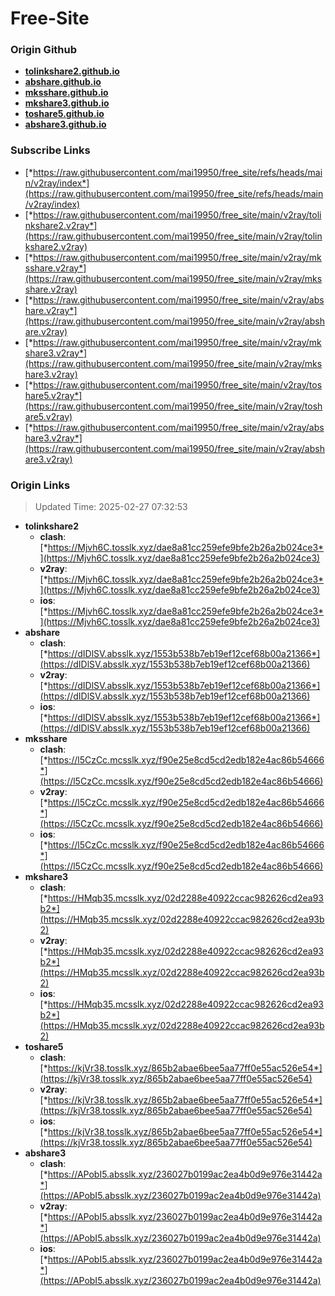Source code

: # Free-Site

### Origin Github

- [**tolinkshare2.github.io**](https://github.com/tolinkshare2/tolinkshare2.github.io)
- [**abshare.github.io**](https://github.com/abshare/abshare.github.io)
- [**mksshare.github.io**](https://github.com/mksshare/mksshare.github.io)
- [**mkshare3.github.io**](https://github.com/mkshare3/mkshare3.github.io)
- [**toshare5.github.io**](https://github.com/toshare5/toshare5.github.io)
- [**abshare3.github.io**](https://github.com/abshare3/abshare3.github.io)

### Subscribe Links

- [*https://raw.githubusercontent.com/mai19950/free_site/refs/heads/main/v2ray/index*](https://raw.githubusercontent.com/mai19950/free_site/refs/heads/main/v2ray/index)
- [*https://raw.githubusercontent.com/mai19950/free_site/main/v2ray/tolinkshare2.v2ray*](https://raw.githubusercontent.com/mai19950/free_site/main/v2ray/tolinkshare2.v2ray)
- [*https://raw.githubusercontent.com/mai19950/free_site/main/v2ray/mksshare.v2ray*](https://raw.githubusercontent.com/mai19950/free_site/main/v2ray/mksshare.v2ray)
- [*https://raw.githubusercontent.com/mai19950/free_site/main/v2ray/abshare.v2ray*](https://raw.githubusercontent.com/mai19950/free_site/main/v2ray/abshare.v2ray)
- [*https://raw.githubusercontent.com/mai19950/free_site/main/v2ray/mkshare3.v2ray*](https://raw.githubusercontent.com/mai19950/free_site/main/v2ray/mkshare3.v2ray)
- [*https://raw.githubusercontent.com/mai19950/free_site/main/v2ray/toshare5.v2ray*](https://raw.githubusercontent.com/mai19950/free_site/main/v2ray/toshare5.v2ray)
- [*https://raw.githubusercontent.com/mai19950/free_site/main/v2ray/abshare3.v2ray*](https://raw.githubusercontent.com/mai19950/free_site/main/v2ray/abshare3.v2ray)

### Origin Links

> Updated Time: 2025-02-27 07:32:53

- **tolinkshare2**
  - **clash**: [*https://Mjvh6C.tosslk.xyz/dae8a81cc259efe9bfe2b26a2b024ce3*](https://Mjvh6C.tosslk.xyz/dae8a81cc259efe9bfe2b26a2b024ce3)
  - **v2ray**: [*https://Mjvh6C.tosslk.xyz/dae8a81cc259efe9bfe2b26a2b024ce3*](https://Mjvh6C.tosslk.xyz/dae8a81cc259efe9bfe2b26a2b024ce3)
  - **ios**: [*https://Mjvh6C.tosslk.xyz/dae8a81cc259efe9bfe2b26a2b024ce3*](https://Mjvh6C.tosslk.xyz/dae8a81cc259efe9bfe2b26a2b024ce3)
- **abshare**
  - **clash**: [*https://dIDlSV.absslk.xyz/1553b538b7eb19ef12cef68b00a21366*](https://dIDlSV.absslk.xyz/1553b538b7eb19ef12cef68b00a21366)
  - **v2ray**: [*https://dIDlSV.absslk.xyz/1553b538b7eb19ef12cef68b00a21366*](https://dIDlSV.absslk.xyz/1553b538b7eb19ef12cef68b00a21366)
  - **ios**: [*https://dIDlSV.absslk.xyz/1553b538b7eb19ef12cef68b00a21366*](https://dIDlSV.absslk.xyz/1553b538b7eb19ef12cef68b00a21366)
- **mksshare**
  - **clash**: [*https://l5CzCc.mcsslk.xyz/f90e25e8cd5cd2edb182e4ac86b54666*](https://l5CzCc.mcsslk.xyz/f90e25e8cd5cd2edb182e4ac86b54666)
  - **v2ray**: [*https://l5CzCc.mcsslk.xyz/f90e25e8cd5cd2edb182e4ac86b54666*](https://l5CzCc.mcsslk.xyz/f90e25e8cd5cd2edb182e4ac86b54666)
  - **ios**: [*https://l5CzCc.mcsslk.xyz/f90e25e8cd5cd2edb182e4ac86b54666*](https://l5CzCc.mcsslk.xyz/f90e25e8cd5cd2edb182e4ac86b54666)
- **mkshare3**
  - **clash**: [*https://HMqb35.mcsslk.xyz/02d2288e40922ccac982626cd2ea93b2*](https://HMqb35.mcsslk.xyz/02d2288e40922ccac982626cd2ea93b2)
  - **v2ray**: [*https://HMqb35.mcsslk.xyz/02d2288e40922ccac982626cd2ea93b2*](https://HMqb35.mcsslk.xyz/02d2288e40922ccac982626cd2ea93b2)
  - **ios**: [*https://HMqb35.mcsslk.xyz/02d2288e40922ccac982626cd2ea93b2*](https://HMqb35.mcsslk.xyz/02d2288e40922ccac982626cd2ea93b2)
- **toshare5**
  - **clash**: [*https://kjVr38.tosslk.xyz/865b2abae6bee5aa77ff0e55ac526e54*](https://kjVr38.tosslk.xyz/865b2abae6bee5aa77ff0e55ac526e54)
  - **v2ray**: [*https://kjVr38.tosslk.xyz/865b2abae6bee5aa77ff0e55ac526e54*](https://kjVr38.tosslk.xyz/865b2abae6bee5aa77ff0e55ac526e54)
  - **ios**: [*https://kjVr38.tosslk.xyz/865b2abae6bee5aa77ff0e55ac526e54*](https://kjVr38.tosslk.xyz/865b2abae6bee5aa77ff0e55ac526e54)
- **abshare3**
  - **clash**: [*https://APobI5.absslk.xyz/236027b0199ac2ea4b0d9e976e31442a*](https://APobI5.absslk.xyz/236027b0199ac2ea4b0d9e976e31442a)
  - **v2ray**: [*https://APobI5.absslk.xyz/236027b0199ac2ea4b0d9e976e31442a*](https://APobI5.absslk.xyz/236027b0199ac2ea4b0d9e976e31442a)
  - **ios**: [*https://APobI5.absslk.xyz/236027b0199ac2ea4b0d9e976e31442a*](https://APobI5.absslk.xyz/236027b0199ac2ea4b0d9e976e31442a)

Aim of the exercise:
Restate the data above word for word. Skip every picture.

Your solution:
Source code

: # Free-Site

### Origin Github

- [**tolinkshare2.github.io**](https://github.com/tolinkshare2/tolinkshare2.github.io)
- [**abshare.github.io**](https://github.com/abshare/abshare.github.io)
- [**mksshare.github.io**](https://github.com/mksshare/mksshare.github.io)
- [**mkshare3.github.io**](https://github.com/mkshare3/mkshare3.github.io)
- [**toshare5.github.io**](https://github.com/toshare5/toshare5.github.io)
- [**abshare3.github.io**](https://github.com/abshare3/abshare3.github.io)

### Subscribe Links

- [*https://raw.githubusercontent.com/mai19950/free_site/refs/heads/main/v2ray/index*](https://raw.githubusercontent.com/mai19950/free_site/refs/heads/main/v2ray/index)
- [*https://raw.githubusercontent.com/mai19950/free_site/main/v2ray/tolinkshare2.v2ray*](https://raw.githubusercontent.com/mai19950/free_site/main/v2ray/tolinkshare2.v2ray)
- [*https://raw.githubusercontent.com/mai19950/free_site/main/v2ray/mksshare.v2ray*](https://raw.githubusercontent.com/mai19950/free_site/main/v2ray/mksshare.v2ray)
- [*https://raw.githubusercontent.com/mai19950/free_site/main/v2ray/abshare.v2ray*](https://raw.githubusercontent.com/mai19950/free_site/main/v2ray/abshare.v2ray)
- [*https://raw.githubusercontent.com/mai19950/free_site/main/v2ray/mkshare3.v2ray*](https://raw.githubusercontent.com/mai19950/free_site/main/v2ray/mkshare3.v2ray)
- [*https://raw.githubusercontent.com/mai19950/free_site/main/v2ray/toshare5.v2ray*](https://raw.githubusercontent.com/mai19950/free_site/main/v2ray/toshare5.v2ray)
- [*https://raw.githubusercontent.com/mai19950/free_site/main/v2ray/abshare3.v2ray*](https://raw.githubusercontent.com/mai19950/free_site/main/v2ray/abshare3.v2ray)

### Origin Links

> Updated Time: 2025-02-27 07:32:53

- **tolinkshare2**
  - **clash**: [*https://Mjvh6C.tosslk.xyz/dae8a81cc259efe9bfe2b26a2b024ce3*](https://Mjvh6C.tosslk.xyz/dae8a81cc259efe9bfe2b26a2b024ce3)
  - **v2ray**: [*https://Mjvh6C.tosslk.xyz/dae8a81cc259efe9bfe2b26a2b024ce3*](https://Mjvh6C.tosslk.xyz/dae8a81cc259efe9bfe2b26a2b024ce3)
  - **ios**: [*https://Mjvh6C.tosslk.xyz/dae8a81cc259efe9bfe2b26a2b024ce3*](https://Mjvh6C.tosslk.xyz/dae8a81cc259efe9bfe2b26a2b024ce3)
- **abshare**
  - **clash**: [*https://dIDlSV.absslk.xyz/1553b538b7eb19ef12cef68b00a21366*](https://dIDlSV.absslk.xyz/1553b538b7eb19ef12cef68b00a21366)
  - **v2ray**: [*https://dIDlSV.absslk.xyz/1553b538b7eb19ef12cef68b00a21366*](https://dIDlSV.absslk.xyz/1553b538b7eb19ef12cef68b00a21366)
  - **ios**: [*https://dIDlSV.absslk.xyz/1553b538b7eb19ef12cef68b00a21366*](https://dIDlSV.absslk.xyz/1553b538b7eb19ef12cef68b00a21366)
- **mksshare**
  - **clash**: [*https://l5CzCc.mcsslk.xyz/f90e25e8cd5cd2edb182e4ac86b54666*](https://l5CzCc.mcsslk.xyz/f90e25e8cd5cd2edb182e4ac86b54666)
  - **v2ray**: [*https://l5CzCc.mcsslk.xyz/f90e25e8cd5cd2edb182e4ac86b54666*](https://l5CzCc.mcsslk.xyz/f90e25e8cd5cd2edb182e4ac86b54666)
  - **ios**: [*https://l5CzCc.mcsslk.xyz/f90e25e8cd5cd2edb182e4ac86b54666*](https://l5CzCc.mcsslk.xyz/f90e25e8cd5cd2edb182e4ac86b54666)
- **mkshare3**
  - **clash**: [*https://HMqb35.mcsslk.xyz/02d2288e40922ccac982626cd2ea93b2*](https://HMqb35.mcsslk.xyz/02d2288e40922ccac982626cd2ea93b2)
  - **v2ray**: [*https://HMqb35.mcsslk.xyz/02d2288e40922ccac982626cd2ea93b2*](https://HMqb35.mcsslk.xyz/02d2288e40922ccac982626cd2ea93b2)
  - **ios**: [*https://HMqb35.mcsslk.xyz/02d2288e40922ccac982626cd2ea93b2*](https://HMqb35.mcsslk.xyz/02d2288e40922ccac982626cd2ea93b2)
- **toshare5**
  - **clash**: [*https://kjVr38.tosslk.xyz/865b2abae6bee5aa77ff0e55ac526e54*](https://kjVr38.tosslk.xyz/865b2abae6bee5aa77ff0e55ac526e54)
  - **v2ray**: [*https://kjVr38.tosslk.xyz/865b2abae6bee5aa77ff0e55ac526e54*](https://kjVr38.tosslk.xyz/865b2abae6bee5aa77ff0e55ac526e54)
  - **ios**: [*https://kjVr38.tosslk.xyz/865b2abae6bee5aa77ff0e55ac526e54*](https://kjVr38.tosslk.xyz/865b2abae6bee5aa77ff0e55ac526e54)
- **abshare3**
  - **clash**: [*https://APobI5.absslk.xyz/236027b0199ac2ea4b0d9e976e31442a*](https://APobI5.absslk.xyz/236027b0199ac2ea4b0d9e976e31442a)
  - **v2ray**: [*https://APobI5.absslk.xyz/236027b0199ac2ea4b0d9e976e31442a*](https://APobI5.absslk.xyz/236027b0199ac2ea4b0d9e976e31442a)
  - **ios**: [*https://APobI5.absslk.xyz/236027b0199ac2ea4b0d9e976e31442a*](https://APobI5.absslk.xyz/236027b0199ac2ea4b0d9e976e31442a)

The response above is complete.